** WORK INSTRUCTION **
Wherever the word "subsection" occurs in the lines below, copy the whole line.

** INFORMATION PROVIDED **
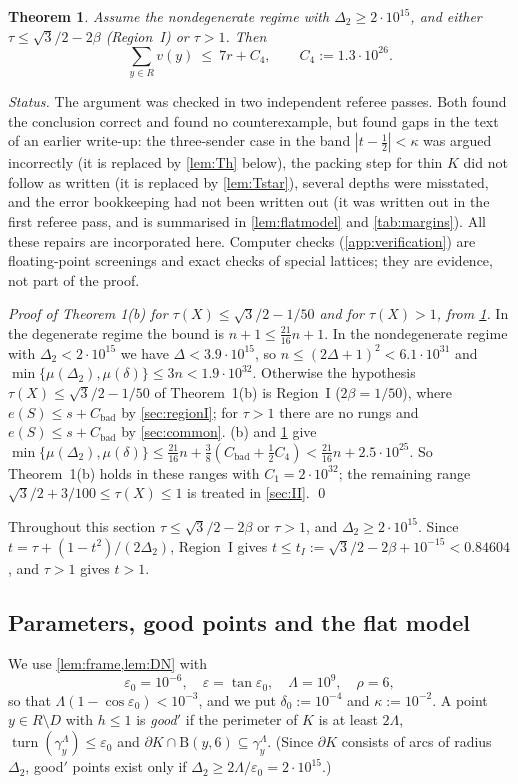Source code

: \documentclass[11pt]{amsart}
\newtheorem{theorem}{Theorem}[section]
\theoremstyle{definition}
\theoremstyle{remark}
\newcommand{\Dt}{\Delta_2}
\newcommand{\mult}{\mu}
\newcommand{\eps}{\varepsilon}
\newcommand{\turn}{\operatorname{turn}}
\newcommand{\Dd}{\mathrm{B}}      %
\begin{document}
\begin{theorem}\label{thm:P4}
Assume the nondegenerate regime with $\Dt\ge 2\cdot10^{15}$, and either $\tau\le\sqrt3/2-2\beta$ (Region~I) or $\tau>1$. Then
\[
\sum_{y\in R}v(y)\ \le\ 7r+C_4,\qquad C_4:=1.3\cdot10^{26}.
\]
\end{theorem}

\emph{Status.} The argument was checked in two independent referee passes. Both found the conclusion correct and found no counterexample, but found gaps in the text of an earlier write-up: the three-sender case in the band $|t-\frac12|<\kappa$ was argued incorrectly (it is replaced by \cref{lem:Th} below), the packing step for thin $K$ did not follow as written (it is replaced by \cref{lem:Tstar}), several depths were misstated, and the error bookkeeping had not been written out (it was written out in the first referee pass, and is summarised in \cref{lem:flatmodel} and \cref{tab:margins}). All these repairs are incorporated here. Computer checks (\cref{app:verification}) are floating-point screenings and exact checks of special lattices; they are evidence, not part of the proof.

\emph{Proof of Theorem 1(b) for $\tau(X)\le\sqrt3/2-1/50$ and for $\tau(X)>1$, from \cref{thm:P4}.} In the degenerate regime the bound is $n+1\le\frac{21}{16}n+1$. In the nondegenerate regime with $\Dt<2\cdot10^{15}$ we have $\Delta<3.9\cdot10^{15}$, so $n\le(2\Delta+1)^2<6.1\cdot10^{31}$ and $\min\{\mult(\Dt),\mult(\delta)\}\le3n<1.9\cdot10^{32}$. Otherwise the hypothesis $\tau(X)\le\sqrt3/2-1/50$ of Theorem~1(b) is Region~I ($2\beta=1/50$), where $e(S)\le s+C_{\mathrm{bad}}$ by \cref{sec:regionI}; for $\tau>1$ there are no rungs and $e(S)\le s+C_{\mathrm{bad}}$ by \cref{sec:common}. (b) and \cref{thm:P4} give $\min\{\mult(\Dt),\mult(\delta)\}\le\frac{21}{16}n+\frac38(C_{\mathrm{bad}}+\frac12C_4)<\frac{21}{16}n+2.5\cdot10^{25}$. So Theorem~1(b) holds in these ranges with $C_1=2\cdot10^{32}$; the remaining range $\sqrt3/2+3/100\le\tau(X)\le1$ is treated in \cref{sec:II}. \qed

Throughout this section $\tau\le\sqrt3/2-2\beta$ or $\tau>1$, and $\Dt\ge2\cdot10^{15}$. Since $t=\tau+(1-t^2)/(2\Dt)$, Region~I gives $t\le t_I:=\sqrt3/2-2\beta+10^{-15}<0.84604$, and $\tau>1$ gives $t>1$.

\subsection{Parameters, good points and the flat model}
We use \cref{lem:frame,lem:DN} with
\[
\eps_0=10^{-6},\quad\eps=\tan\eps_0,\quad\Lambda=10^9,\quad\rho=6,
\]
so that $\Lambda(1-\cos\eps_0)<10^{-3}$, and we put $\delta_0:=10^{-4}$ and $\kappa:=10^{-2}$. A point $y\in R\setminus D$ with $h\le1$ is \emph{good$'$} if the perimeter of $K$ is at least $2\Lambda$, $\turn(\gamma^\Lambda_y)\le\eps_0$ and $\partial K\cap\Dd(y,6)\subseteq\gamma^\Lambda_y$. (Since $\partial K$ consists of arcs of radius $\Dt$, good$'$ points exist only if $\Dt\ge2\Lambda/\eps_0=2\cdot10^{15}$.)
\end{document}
---
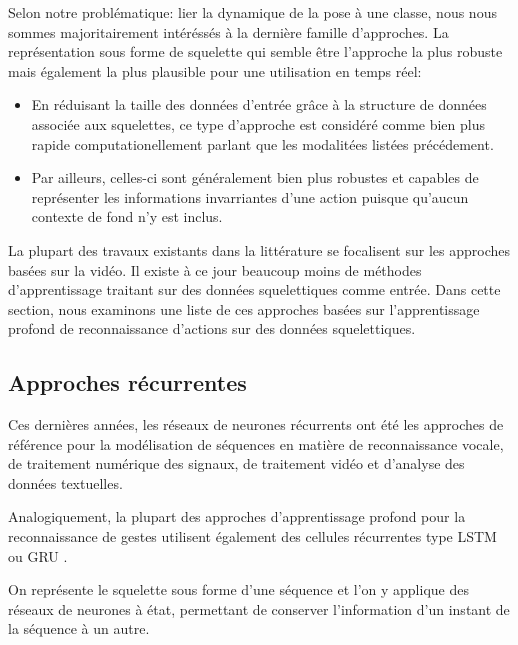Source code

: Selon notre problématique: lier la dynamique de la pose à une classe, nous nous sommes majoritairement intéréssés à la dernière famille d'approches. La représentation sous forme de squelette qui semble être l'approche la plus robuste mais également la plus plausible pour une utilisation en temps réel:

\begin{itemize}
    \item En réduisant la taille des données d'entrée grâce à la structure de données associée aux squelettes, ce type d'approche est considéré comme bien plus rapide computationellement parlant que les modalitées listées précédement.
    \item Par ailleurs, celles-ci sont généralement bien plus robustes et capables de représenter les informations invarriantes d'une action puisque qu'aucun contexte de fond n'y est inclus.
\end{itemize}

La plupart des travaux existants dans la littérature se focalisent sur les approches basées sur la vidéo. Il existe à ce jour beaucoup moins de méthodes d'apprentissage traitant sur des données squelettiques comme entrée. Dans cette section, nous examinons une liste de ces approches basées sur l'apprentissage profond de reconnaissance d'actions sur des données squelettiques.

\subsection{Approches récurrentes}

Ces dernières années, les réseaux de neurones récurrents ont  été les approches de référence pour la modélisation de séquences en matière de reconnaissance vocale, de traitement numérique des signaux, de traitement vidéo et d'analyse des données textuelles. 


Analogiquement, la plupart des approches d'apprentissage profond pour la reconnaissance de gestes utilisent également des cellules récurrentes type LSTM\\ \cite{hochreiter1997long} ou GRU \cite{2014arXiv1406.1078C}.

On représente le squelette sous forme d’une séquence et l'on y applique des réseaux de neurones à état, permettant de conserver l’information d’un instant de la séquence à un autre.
...
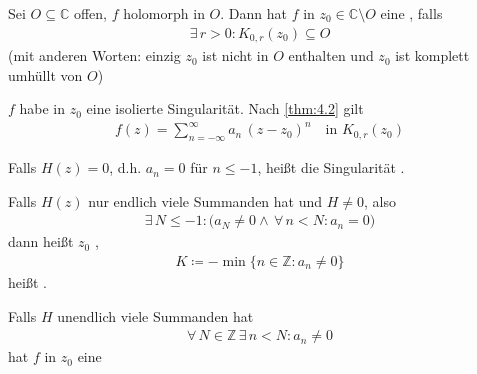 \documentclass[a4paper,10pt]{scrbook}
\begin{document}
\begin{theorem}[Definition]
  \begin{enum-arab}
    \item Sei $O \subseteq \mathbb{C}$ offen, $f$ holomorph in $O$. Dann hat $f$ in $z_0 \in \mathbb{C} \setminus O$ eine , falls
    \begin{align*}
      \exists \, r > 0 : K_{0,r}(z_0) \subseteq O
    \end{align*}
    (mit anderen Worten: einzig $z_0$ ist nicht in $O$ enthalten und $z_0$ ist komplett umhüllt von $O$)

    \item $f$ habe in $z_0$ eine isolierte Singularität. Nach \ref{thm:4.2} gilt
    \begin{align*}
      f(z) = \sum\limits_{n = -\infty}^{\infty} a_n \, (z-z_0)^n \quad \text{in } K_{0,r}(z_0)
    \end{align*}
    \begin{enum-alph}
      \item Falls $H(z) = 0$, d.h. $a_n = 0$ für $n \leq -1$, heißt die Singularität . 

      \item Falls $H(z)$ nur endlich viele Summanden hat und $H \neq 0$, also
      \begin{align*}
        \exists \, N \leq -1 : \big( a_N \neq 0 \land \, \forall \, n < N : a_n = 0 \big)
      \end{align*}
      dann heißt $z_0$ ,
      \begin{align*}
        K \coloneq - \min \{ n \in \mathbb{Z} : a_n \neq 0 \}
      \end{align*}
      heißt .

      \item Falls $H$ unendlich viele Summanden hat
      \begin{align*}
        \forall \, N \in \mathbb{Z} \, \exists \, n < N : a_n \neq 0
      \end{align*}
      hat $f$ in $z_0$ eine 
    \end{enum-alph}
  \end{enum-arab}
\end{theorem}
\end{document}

** EXERCISE ANSWER **
\subsection{Parameters, good points and the flat model}
\subsection{Approches récurrentes}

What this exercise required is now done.